B) common 12-class table of FOUR soil physical parameters
1 - porosity
2 - B-parameter
3 - saturated soil matric potential
4 - saturated soil hydraulic conductivity
In response to Brian's email below, clarifying what he used in MOSAIC, I
direct that in this Experiment 111-2 that all four models (MOSAIC, NOAH,
VIC, SAC) use the "Cosby/Rawls" soil parameter table from Qingyun Duan,
given below by Brian, namely the " Cosby parameters for everything
except for Ksat from Rawls" (WITHOUT substituting Rawls values for the
sand class, except for Ksat of course).
BUT NOTE AGAIN: INVOKE TABLE BELOW ONLY FOR THE FOUR SOIL PARAMETERS
LISTED ABOVE UNDER "B". Otherwise continue to use what your model has
been using, except of course for those parameters that your model
calculates from the above four.
CAUTION: double check that you adhere to your model's units convention
and sign convention for these four soil parameters (e.g. in some models
the saturated soil matric potential should be given as a negative value
if I recall).
ALSO: In a closely related follow-on experiment, I propose we also
execute an Experiment "111-3", in which in addition to the above common
four soil parameters and common soil type map, we also commonly adopt
the following:
1 - saturated soil thermal conductivity from the table below
2 - field capacity from the table below
3 - wilting point from the table below
4 - common universal vegetation class of "grass cover" at each of the 84
pixels
5 - common vegetation parameters for "grass cover" to the extent that we
can (e.g. minimal stomatal resistance, seasonal cycle of fractional area
of green vegetation cover, etc -- the source and value of these will
have to be discussed at our next N-LDAS phone conference of April 26, 10
AM).
Ken Mitchell
Cosby+Rawls
0.339 0.0854 0.0218 0.0692 3.7472E-05 2.79 0.92
0.421 0.1467 0.0599 0.0363 1.8056E-05 4.26 0.82
0.434 0.2242 0.1002 0.1413 6.3611E-06 4.74 0.60
0.476 0.3626 0.1772 0.7586 2.1389E-06 5.33 0.25
0.476 0.3626 0.1772 0.7586 2.1389E-06 5.33 0.10
0.439 0.2881 0.1393 0.3548 1.4444E-06 5.25 0.40
0.404 0.2527 0.1438 0.1349 9.7222E-07 6.77 0.60
0.464 0.3837 0.2477 0.6166 1.1944E-06 8.72 0.10
0.465 0.3420 0.2144 0.2630 3.3333E-07 8.17 0.35
0.406 0.2930 0.2053 0.0977 2.7778E-07 10.73 0.52
0.468 0.3750 0.2597 0.3236 4.4444E-07 10.39 0.10
0.457 0.3117 0.2240 0.4677 5.2778E-07 11.55 0.25
The soil classes (rows):
1 S Sand
2 LS Loamy sand
3 SL Sandy loam
4 SIL Silt loam
5 SI Silt
6 L Loam
7 SCL Sandy clay loam
8 SICL Silty clay loam
9 CL Clay loam
10 SC Sandy clay
11 SIC Silty clay
12 C Clay
soil property definition (Col.):
1: Porosity
2: Field capacity
3: Wilting point
4: Saturated soil matric potential (in m of h2o)

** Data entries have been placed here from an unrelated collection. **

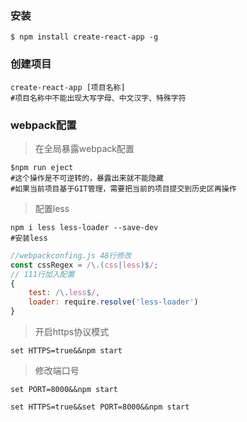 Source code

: ### 安装

```shell
$ npm install create-react-app -g
```

### 创建项目

```shell
create-react-app [项目名称]
#项目名称中不能出现大写字母、中文汉字、特殊字符
```

### webpack配置

> 在全局暴露webpack配置

```shell
$npm run eject
#这个操作是不可逆转的，暴露出来就不能隐藏
#如果当前项目基于GIT管理，需要把当前的项目提交到历史区再操作
```

> 配置less

```shell
npm i less less-loader --save-dev
#安装less

```

```javascript
//webpackconfing.js 48行修改
const cssRegex = /\.(css|less)$/;
// 111行加入配置
{
    test: /\.less$/,
    loader: require.resolve('less-loader')
}
```

> 开启https协议模式

```shell
set HTTPS=true&&npm start
```

> 修改端口号

```shell
set PORT=8000&&npm start
```

```shell
set HTTPS=true&&set PORT=8000&&npm start
```




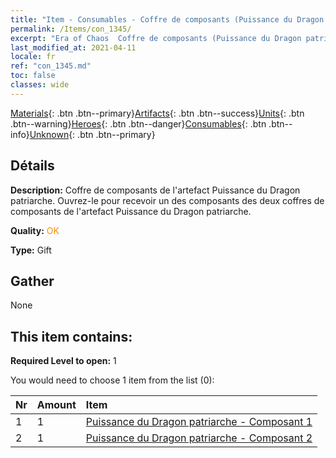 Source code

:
 ```yaml
---
title: "Item - Consumables - Coffre de composants (Puissance du Dragon patriarche)"
permalink: /Items/con_1345/
excerpt: "Era of Chaos  Coffre de composants (Puissance du Dragon patriarche)"
last_modified_at: 2021-04-11
locale: fr
ref: "con_1345.md"
toc: false
classes: wide
---
```

 [Materials](/fr/Items/){: .btn .btn--primary}[Artifacts](/fr/Items/Artifacts/){: .btn .btn--success}[Units](/fr/Items/Units/){: .btn .btn--warning}[Heroes](/fr/Items/Heroes/){: .btn .btn--danger}[Consumables](/fr/Items/Consumables/){: .btn .btn--info}[Unknown](/fr/Items/Unknown/){: .btn .btn--primary}

## Détails
 **Description:** Coffre de composants de l'artefact Puissance du Dragon patriarche. Ouvrez-le pour recevoir un des composants des deux coffres de composants de l'artefact Puissance du Dragon patriarche.

 **Quality:** <span style="color: #FF8C00">OK</span>

 **Type:** Gift

## Gather

  None

## This item contains:

 **Required Level to open:** 1

 You would need to choose 1 item from the list (0):

  | Nr | Amount |     Item    |
  |:---|:-------|:------------|
  | 1 | 1 | [Puissance du Dragon patriarche - Composant 1](/fr/Items/con_1346/) | 
  | 2 | 1 | [Puissance du Dragon patriarche - Composant 2](/fr/Items/con_1347/) | 
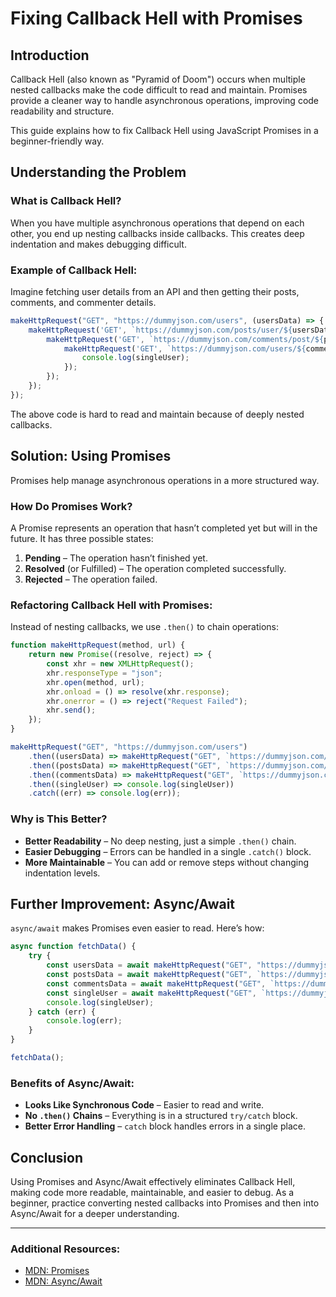 # Fixing Callback Hell with Promises

## Introduction
Callback Hell (also known as "Pyramid of Doom") occurs when multiple nested callbacks make the code difficult to read and maintain. Promises provide a cleaner way to handle asynchronous operations, improving code readability and structure.

This guide explains how to fix Callback Hell using JavaScript Promises in a beginner-friendly way.

## Understanding the Problem
### What is Callback Hell?
When you have multiple asynchronous operations that depend on each other, you end up nesting callbacks inside callbacks. This creates deep indentation and makes debugging difficult.

### Example of Callback Hell:
Imagine fetching user details from an API and then getting their posts, comments, and commenter details.

```javascript
makeHttpRequest("GET", "https://dummyjson.com/users", (usersData) => {
    makeHttpRequest('GET', `https://dummyjson.com/posts/user/${usersData.users[0].id}`, (postsData) => {
        makeHttpRequest('GET', `https://dummyjson.com/comments/post/${postsData.posts[0].id}`, (commentsData) => {
            makeHttpRequest('GET', `https://dummyjson.com/users/${commentsData.comments[0].user.id}`, (singleUser) => {
                console.log(singleUser);
            });
        });
    });
});
```

The above code is hard to read and maintain because of deeply nested callbacks.

## Solution: Using Promises
Promises help manage asynchronous operations in a more structured way.

### How Do Promises Work?
A Promise represents an operation that hasn’t completed yet but will in the future. It has three possible states:
1. **Pending** – The operation hasn’t finished yet.
2. **Resolved** (or Fulfilled) – The operation completed successfully.
3. **Rejected** – The operation failed.

### Refactoring Callback Hell with Promises:
Instead of nesting callbacks, we use `.then()` to chain operations:

```javascript
function makeHttpRequest(method, url) {
    return new Promise((resolve, reject) => {
        const xhr = new XMLHttpRequest();
        xhr.responseType = "json";
        xhr.open(method, url);
        xhr.onload = () => resolve(xhr.response);
        xhr.onerror = () => reject("Request Failed");
        xhr.send();
    });
}

makeHttpRequest("GET", "https://dummyjson.com/users")
    .then((usersData) => makeHttpRequest("GET", `https://dummyjson.com/posts/user/${usersData.users[0].id}`))
    .then((postsData) => makeHttpRequest("GET", `https://dummyjson.com/comments/post/${postsData.posts[0].id}`))
    .then((commentsData) => makeHttpRequest("GET", `https://dummyjson.com/users/${commentsData.comments[0].user.id}`))
    .then((singleUser) => console.log(singleUser))
    .catch((err) => console.log(err));
```

### Why is This Better?
- **Better Readability** – No deep nesting, just a simple `.then()` chain.
- **Easier Debugging** – Errors can be handled in a single `.catch()` block.
- **More Maintainable** – You can add or remove steps without changing indentation levels.

## Further Improvement: Async/Await
`async/await` makes Promises even easier to read. Here’s how:

```javascript
async function fetchData() {
    try {
        const usersData = await makeHttpRequest("GET", "https://dummyjson.com/users");
        const postsData = await makeHttpRequest("GET", `https://dummyjson.com/posts/user/${usersData.users[0].id}`);
        const commentsData = await makeHttpRequest("GET", `https://dummyjson.com/comments/post/${postsData.posts[0].id}`);
        const singleUser = await makeHttpRequest("GET", `https://dummyjson.com/users/${commentsData.comments[0].user.id}`);
        console.log(singleUser);
    } catch (err) {
        console.log(err);
    }
}

fetchData();
```

### Benefits of Async/Await:
- **Looks Like Synchronous Code** – Easier to read and write.
- **No `.then()` Chains** – Everything is in a structured `try/catch` block.
- **Better Error Handling** – `catch` block handles errors in a single place.

## Conclusion
Using Promises and Async/Await effectively eliminates Callback Hell, making code more readable, maintainable, and easier to debug. As a beginner, practice converting nested callbacks into Promises and then into Async/Await for a deeper understanding.

---
### Additional Resources:
- [MDN: Promises](https://developer.mozilla.org/en-US/docs/Web/JavaScript/Reference/Global_Objects/Promise)
- [MDN: Async/Await](https://developer.mozilla.org/en-US/docs/Learn/JavaScript/Asynchronous/Promises)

5: Saturated soil hydraulic conductivity (in m/s)
6: B parameter
7: Quatz content
Inital condition
Modeling Period
Submitting Results
Please finish these runs AS SOON AS POSSIBLE. VIC output can be stored somewhere on water.princeton.edu since I have access to this machines. MOSAIC output can be stored on
land.gsfc.nasa.gov. NOAH model output can be ftped to Rutgers machine through existing account. Just submit the output in grib format, no script is needed to extract the data. We will take care of it.